The saddest thing anyone has ever told me was after I asked them how they were doing: “Same shit, different day.” I hope to live a life with minimal routine (at least where it counts). Financial stability is nice too, though.
I also want to go to grad school for visual anthropology, so that I can become a professional people watcher and make movies about them.
To create and maintain a space that can sustain myself and others however we see fit – physically, financially, emotionally.
Voglio migliorare me stesso, sia sotto l’aspetto fisico che quello mentale, esplorando e scoprendo cosa veramente posso fare, e dare una mano a chiunque voglia intraprendere lo stesso percorso.
I want to improve myself, both physically and mentally, exploring and discovering what I really can do, and helping anyone who wants to take the same route.
I just want to be confortable with my body. Just be able to do things I see. And inspire others to have a different vision of their capabilities
“Être Fort Pour Être Utile” and “Être et Durer” (Be strong to be useful – To be and to last)
My goals are to reduce the restrictions of my body (because our body will always have a limit and it cannot be removed, it can only be improved), to be able to move for a long time, to be stronger, and to be free (mind, body, and soul).
My goals are numerous and many are for the long term. I’ll only list a few to spare you from boredom.
First and foremost my goal is to graduate college. Education is something that is immensely important to me and I tend to soak up knowledge like a sponge. It’s still going to be at least three years before I meet my goal, but I can see a clear destination and I know exactly how to get there.
My next goal is something that’s a little more short term: Train. Train. Train. Since I have finished with college until August that leaves me a little more free time to train, something that I tend to neglect when I’m waist deep in papers and final exams. I want to get a more regular training schedule and stick to it, which will hopefully help me progress at a more consistent rate.
My final goal is to one day spread parkour and it’s message. Specifically by getting more females involved. For some girls it can be scary going to a testosterone filled class for her first time and see all these buff athletic guys jump crazy distances or run up walls. (Sorry guys, but it’s true).
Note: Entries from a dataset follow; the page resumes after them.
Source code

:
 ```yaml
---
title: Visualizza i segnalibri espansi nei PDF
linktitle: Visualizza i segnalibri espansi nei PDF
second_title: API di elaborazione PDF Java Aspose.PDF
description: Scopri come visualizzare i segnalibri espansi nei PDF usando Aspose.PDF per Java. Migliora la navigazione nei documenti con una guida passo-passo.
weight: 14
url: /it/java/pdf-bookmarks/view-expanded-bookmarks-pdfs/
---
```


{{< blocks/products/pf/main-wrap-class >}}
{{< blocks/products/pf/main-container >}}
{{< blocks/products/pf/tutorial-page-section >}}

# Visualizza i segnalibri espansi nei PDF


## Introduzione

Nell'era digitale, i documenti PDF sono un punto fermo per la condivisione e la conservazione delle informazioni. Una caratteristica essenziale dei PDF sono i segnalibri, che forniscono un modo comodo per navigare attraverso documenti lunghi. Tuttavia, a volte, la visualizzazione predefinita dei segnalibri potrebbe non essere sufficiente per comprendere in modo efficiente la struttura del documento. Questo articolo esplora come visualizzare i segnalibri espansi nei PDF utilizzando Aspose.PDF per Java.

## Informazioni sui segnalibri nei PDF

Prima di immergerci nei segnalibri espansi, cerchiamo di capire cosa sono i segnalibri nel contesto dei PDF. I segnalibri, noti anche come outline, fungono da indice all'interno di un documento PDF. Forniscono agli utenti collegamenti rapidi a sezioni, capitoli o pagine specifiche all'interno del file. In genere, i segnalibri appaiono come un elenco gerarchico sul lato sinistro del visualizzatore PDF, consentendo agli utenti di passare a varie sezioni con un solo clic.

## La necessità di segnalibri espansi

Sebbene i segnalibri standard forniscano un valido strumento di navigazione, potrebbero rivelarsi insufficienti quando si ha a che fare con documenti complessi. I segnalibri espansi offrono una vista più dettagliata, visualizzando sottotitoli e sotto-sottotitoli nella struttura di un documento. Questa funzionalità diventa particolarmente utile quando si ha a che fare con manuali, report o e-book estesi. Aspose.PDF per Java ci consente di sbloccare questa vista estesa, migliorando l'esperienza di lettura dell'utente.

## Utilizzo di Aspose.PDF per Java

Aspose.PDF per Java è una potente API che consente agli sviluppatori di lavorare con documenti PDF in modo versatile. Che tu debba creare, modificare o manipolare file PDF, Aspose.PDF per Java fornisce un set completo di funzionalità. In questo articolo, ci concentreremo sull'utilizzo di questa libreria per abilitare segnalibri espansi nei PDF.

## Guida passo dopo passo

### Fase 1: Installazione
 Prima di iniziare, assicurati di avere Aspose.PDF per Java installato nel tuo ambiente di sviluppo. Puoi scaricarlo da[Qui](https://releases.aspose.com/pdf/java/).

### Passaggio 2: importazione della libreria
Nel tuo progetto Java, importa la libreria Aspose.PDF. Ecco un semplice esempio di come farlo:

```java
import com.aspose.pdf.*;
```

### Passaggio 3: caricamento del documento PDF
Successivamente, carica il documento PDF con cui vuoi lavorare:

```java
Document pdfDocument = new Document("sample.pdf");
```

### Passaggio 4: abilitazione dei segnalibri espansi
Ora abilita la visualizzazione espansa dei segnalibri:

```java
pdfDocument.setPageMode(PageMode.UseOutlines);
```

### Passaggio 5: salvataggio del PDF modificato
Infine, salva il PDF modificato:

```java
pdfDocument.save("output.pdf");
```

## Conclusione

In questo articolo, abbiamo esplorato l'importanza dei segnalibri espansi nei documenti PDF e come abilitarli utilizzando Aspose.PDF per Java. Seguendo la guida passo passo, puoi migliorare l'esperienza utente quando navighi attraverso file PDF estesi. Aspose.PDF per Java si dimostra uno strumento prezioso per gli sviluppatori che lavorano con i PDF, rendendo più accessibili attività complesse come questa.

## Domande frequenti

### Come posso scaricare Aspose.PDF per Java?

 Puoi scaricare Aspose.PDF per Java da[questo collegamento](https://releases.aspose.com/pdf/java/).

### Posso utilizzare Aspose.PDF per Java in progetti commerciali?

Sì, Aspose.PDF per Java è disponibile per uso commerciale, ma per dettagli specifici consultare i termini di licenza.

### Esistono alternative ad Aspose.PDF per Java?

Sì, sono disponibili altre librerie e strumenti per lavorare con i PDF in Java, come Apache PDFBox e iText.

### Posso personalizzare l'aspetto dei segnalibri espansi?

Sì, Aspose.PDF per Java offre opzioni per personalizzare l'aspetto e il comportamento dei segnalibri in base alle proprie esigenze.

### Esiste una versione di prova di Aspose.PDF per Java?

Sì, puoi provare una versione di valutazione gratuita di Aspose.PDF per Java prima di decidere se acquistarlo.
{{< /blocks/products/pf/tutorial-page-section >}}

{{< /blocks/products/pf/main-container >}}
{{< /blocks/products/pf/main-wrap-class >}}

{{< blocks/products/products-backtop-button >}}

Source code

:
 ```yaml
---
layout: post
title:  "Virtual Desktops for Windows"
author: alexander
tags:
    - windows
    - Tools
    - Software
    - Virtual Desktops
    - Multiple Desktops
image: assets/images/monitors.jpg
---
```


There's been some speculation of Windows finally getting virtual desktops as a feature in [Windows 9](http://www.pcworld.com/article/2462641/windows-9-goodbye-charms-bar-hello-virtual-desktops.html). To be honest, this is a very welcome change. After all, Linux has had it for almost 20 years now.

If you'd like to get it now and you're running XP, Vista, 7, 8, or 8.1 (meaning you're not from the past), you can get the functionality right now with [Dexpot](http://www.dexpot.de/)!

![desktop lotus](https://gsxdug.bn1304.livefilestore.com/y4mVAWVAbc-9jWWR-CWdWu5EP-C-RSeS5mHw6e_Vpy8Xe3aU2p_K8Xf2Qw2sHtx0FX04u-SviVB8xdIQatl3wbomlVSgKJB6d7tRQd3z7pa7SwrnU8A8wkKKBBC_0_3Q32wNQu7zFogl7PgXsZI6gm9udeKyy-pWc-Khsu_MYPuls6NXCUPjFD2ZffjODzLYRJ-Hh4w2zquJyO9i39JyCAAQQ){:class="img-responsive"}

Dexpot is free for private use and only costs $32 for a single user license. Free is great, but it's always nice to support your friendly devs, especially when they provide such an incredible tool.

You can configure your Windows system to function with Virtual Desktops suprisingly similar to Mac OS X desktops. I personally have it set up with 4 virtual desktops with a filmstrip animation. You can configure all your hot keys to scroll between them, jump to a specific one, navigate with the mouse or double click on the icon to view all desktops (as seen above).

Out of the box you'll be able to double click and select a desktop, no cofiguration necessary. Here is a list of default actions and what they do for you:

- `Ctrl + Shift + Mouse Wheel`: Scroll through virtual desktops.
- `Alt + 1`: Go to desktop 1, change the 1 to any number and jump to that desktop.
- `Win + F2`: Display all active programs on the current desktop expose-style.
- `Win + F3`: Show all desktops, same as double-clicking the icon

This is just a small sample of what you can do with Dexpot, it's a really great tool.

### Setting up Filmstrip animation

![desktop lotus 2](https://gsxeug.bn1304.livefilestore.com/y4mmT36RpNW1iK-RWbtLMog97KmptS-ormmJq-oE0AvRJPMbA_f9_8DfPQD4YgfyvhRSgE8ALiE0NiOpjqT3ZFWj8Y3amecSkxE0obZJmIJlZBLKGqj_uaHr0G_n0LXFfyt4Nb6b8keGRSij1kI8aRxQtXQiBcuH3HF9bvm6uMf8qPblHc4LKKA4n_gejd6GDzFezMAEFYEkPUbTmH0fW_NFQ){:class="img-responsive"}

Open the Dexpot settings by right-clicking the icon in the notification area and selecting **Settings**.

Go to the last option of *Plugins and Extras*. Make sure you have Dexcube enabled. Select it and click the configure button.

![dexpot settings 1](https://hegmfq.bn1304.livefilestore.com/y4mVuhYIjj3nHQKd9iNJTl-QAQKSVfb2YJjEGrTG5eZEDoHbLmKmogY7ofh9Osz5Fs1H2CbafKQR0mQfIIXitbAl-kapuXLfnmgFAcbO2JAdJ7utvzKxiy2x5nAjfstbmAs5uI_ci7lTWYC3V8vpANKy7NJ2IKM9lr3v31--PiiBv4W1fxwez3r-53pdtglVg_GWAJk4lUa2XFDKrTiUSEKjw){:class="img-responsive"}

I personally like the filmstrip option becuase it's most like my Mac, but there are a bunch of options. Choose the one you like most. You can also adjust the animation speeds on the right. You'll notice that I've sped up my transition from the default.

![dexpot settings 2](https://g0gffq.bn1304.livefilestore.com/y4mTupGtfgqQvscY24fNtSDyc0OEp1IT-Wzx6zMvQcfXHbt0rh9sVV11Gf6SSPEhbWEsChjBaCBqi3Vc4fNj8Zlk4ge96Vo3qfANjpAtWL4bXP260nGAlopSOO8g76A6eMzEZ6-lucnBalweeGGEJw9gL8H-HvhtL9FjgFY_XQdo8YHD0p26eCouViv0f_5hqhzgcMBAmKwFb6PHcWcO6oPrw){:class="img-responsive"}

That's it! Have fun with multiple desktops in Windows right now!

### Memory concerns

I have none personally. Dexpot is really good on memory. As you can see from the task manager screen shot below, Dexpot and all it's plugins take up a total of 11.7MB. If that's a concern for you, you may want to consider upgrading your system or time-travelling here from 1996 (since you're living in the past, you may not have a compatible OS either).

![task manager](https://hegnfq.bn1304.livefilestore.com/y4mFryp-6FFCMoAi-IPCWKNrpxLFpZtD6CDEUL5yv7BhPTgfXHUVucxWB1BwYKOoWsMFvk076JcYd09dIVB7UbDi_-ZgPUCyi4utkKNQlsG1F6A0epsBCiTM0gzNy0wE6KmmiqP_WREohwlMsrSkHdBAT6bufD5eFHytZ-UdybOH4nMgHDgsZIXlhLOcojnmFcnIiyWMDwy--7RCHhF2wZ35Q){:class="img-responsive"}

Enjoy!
I’ve already attempted to begin to achieve this goal by starting the LVPK Women’s Group. (LVPK stands for Lehigh Valley Parkour if you didn’t know) We meet once a month to train and hangout. We want to create a supportive environment where women can come and try parkour for the first time and they don’t have to feel intimidated and get turned away.
There are many more goals than these, but for now these three are the ones that are the most important to me.